## Listed entries
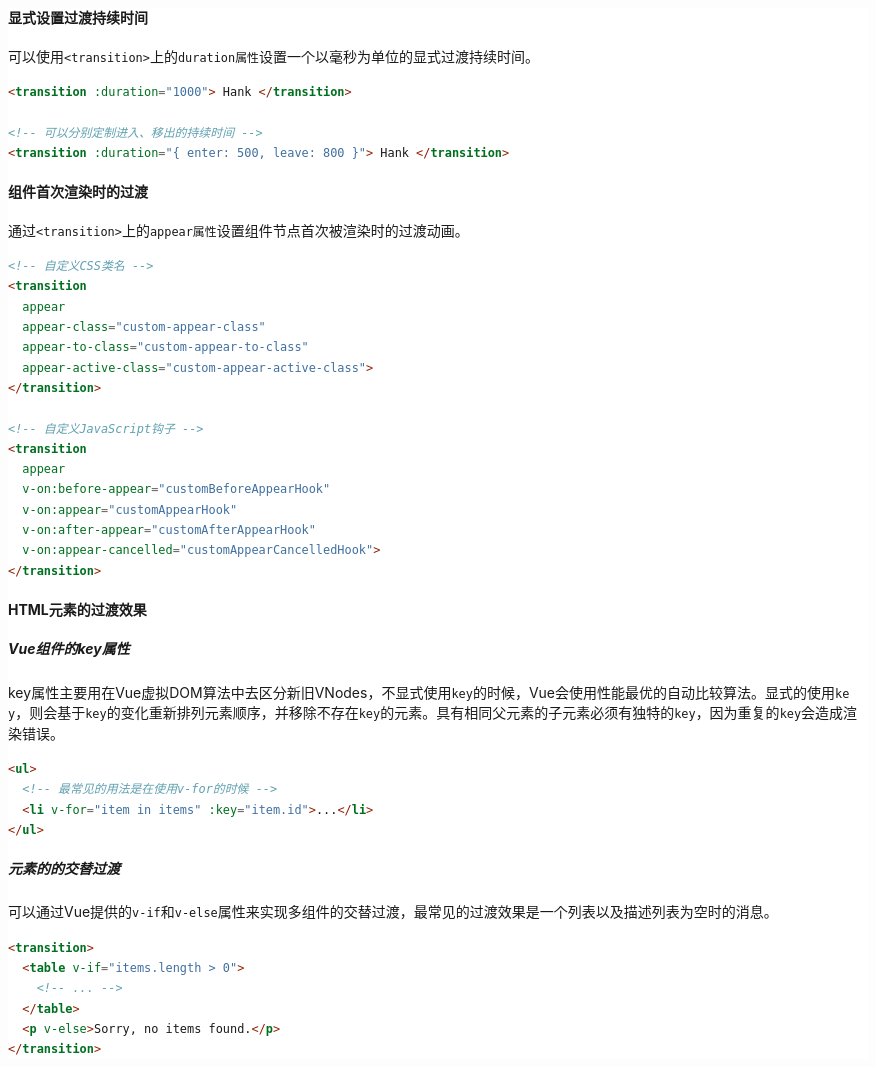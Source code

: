 #### 显式设置过渡持续时间

可以使用`<transition>`上的`duration属性`设置一个以毫秒为单位的显式过渡持续时间。

```html
<transition :duration="1000"> Hank </transition>

<!-- 可以分别定制进入、移出的持续时间 -->
<transition :duration="{ enter: 500, leave: 800 }"> Hank </transition>
```

#### 组件首次渲染时的过渡

通过`<transition>`上的`appear属性`设置组件节点首次被渲染时的过渡动画。

```html
<!-- 自定义CSS类名 -->
<transition
  appear
  appear-class="custom-appear-class"
  appear-to-class="custom-appear-to-class"
  appear-active-class="custom-appear-active-class">
</transition>

<!-- 自定义JavaScript钩子 -->
<transition
  appear
  v-on:before-appear="customBeforeAppearHook"
  v-on:appear="customAppearHook"
  v-on:after-appear="customAfterAppearHook"
  v-on:appear-cancelled="customAppearCancelledHook">
</transition>
```

#### HTML元素的过渡效果

##### Vue组件的key属性

key属性主要用在Vue虚拟DOM算法中去区分新旧VNodes，不显式使用`key`的时候，Vue会使用性能最优的自动比较算法。显式的使用`key`，则会基于`key`的变化重新排列元素顺序，并移除不存在`key`的元素。具有相同父元素的子元素必须有独特的`key`，因为重复的`key`会造成渲染错误。

```html
<ul>
  <!-- 最常见的用法是在使用v-for的时候 -->
  <li v-for="item in items" :key="item.id">...</li>
</ul>
```

##### 元素的的交替过渡

可以通过Vue提供的`v-if`和`v-else`属性来实现多组件的交替过渡，最常见的过渡效果是一个列表以及描述列表为空时的消息。

```html
<transition>
  <table v-if="items.length > 0">
    <!-- ... -->
  </table>
  <p v-else>Sorry, no items found.</p>
</transition>
```
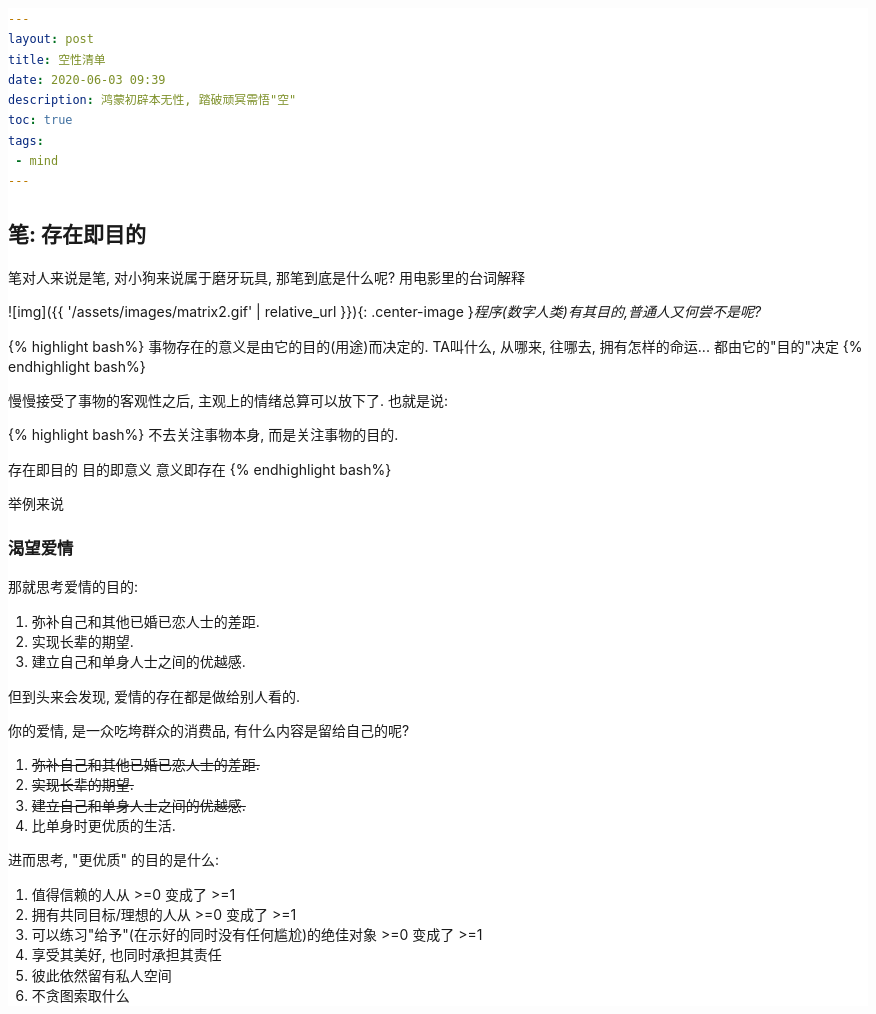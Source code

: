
 ```yaml
---
layout: post
title: 空性清单
date: 2020-06-03 09:39
description: 鸿蒙初辟本无性, 踏破顽冥需悟"空"
toc: true
tags:
 - mind
---
```


## 笔: 存在即目的

笔对人来说是笔, 对小狗来说属于磨牙玩具, 那笔到底是什么呢? 用电影里的台词解释

![img]({{ '/assets/images/matrix2.gif' | relative_url }}){: .center-image }*程序(数字人类)有其目的,普通人又何尝不是呢?*

{% highlight bash%}
事物存在的意义是由它的目的(用途)而决定的. 
TA叫什么, 从哪来, 往哪去, 拥有怎样的命运...
都由它的"目的"决定
{% endhighlight bash%}

慢慢接受了事物的客观性之后, 主观上的情绪总算可以放下了. 也就是说:

{% highlight bash%}
不去关注事物本身, 而是关注事物的目的.

存在即目的
目的即意义
意义即存在
{% endhighlight bash%}

举例来说

### 渴望爱情

那就思考爱情的目的:
1. 弥补自己和其他已婚已恋人士的差距.
2. 实现长辈的期望.
3. 建立自己和单身人士之间的优越感.

但到头来会发现, 爱情的存在都是做给别人看的. 

你的爱情, 是一众吃垮群众的消费品, 有什么内容是留给自己的呢?
1. ~~弥补自己和其他已婚已恋人士的差距.~~
2. ~~实现长辈的期望.~~
3. ~~建立自己和单身人士之间的优越感.~~
4. 比单身时更优质的生活.

进而思考, "更优质" 的目的是什么:
1. 值得信赖的人从 >=0 变成了 >=1
2. 拥有共同目标/理想的人从 >=0 变成了 >=1
3. 可以练习"给予"(在示好的同时没有任何尴尬)的绝佳对象 >=0 变成了 >=1
4. 享受其美好, 也同时承担其责任
5. 彼此依然留有私人空间
6. 不贪图索取什么
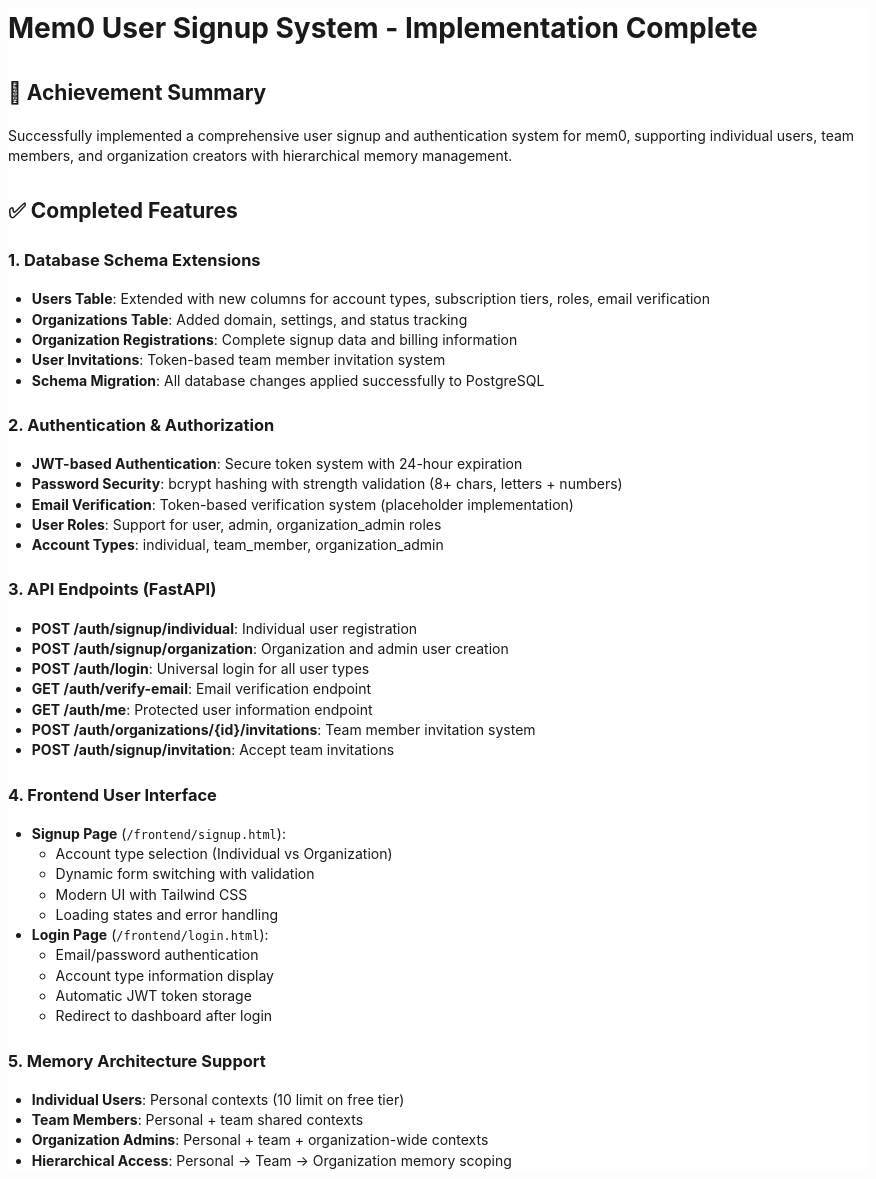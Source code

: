 # Mem0 User Signup System - Implementation Complete

## 🎯 Achievement Summary

Successfully implemented a comprehensive user signup and authentication system for mem0, supporting individual users, team members, and organization creators with hierarchical memory management.

## ✅ Completed Features

### 1. Database Schema Extensions
- **Users Table**: Extended with new columns for account types, subscription tiers, roles, email verification
- **Organizations Table**: Added domain, settings, and status tracking
- **Organization Registrations**: Complete signup data and billing information
- **User Invitations**: Token-based team member invitation system
- **Schema Migration**: All database changes applied successfully to PostgreSQL

### 2. Authentication & Authorization
- **JWT-based Authentication**: Secure token system with 24-hour expiration
- **Password Security**: bcrypt hashing with strength validation (8+ chars, letters + numbers)
- **Email Verification**: Token-based verification system (placeholder implementation)
- **User Roles**: Support for user, admin, organization_admin roles
- **Account Types**: individual, team_member, organization_admin

### 3. API Endpoints (FastAPI)
- **POST /auth/signup/individual**: Individual user registration
- **POST /auth/signup/organization**: Organization and admin user creation
- **POST /auth/login**: Universal login for all user types
- **GET /auth/verify-email**: Email verification endpoint
- **GET /auth/me**: Protected user information endpoint
- **POST /auth/organizations/{id}/invitations**: Team member invitation system
- **POST /auth/signup/invitation**: Accept team invitations

### 4. Frontend User Interface
- **Signup Page** (`/frontend/signup.html`): 
  - Account type selection (Individual vs Organization)
  - Dynamic form switching with validation
  - Modern UI with Tailwind CSS
  - Loading states and error handling
- **Login Page** (`/frontend/login.html`):
  - Email/password authentication
  - Account type information display
  - Automatic JWT token storage
  - Redirect to dashboard after login

### 5. Memory Architecture Support
- **Individual Users**: Personal contexts (10 limit on free tier)
- **Team Members**: Personal + team shared contexts
- **Organization Admins**: Personal + team + organization-wide contexts
- **Hierarchical Access**: Personal → Team → Organization memory scoping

## Assignment
Give only the number of lines in the entries that contain "items".

## Response to the exercise
3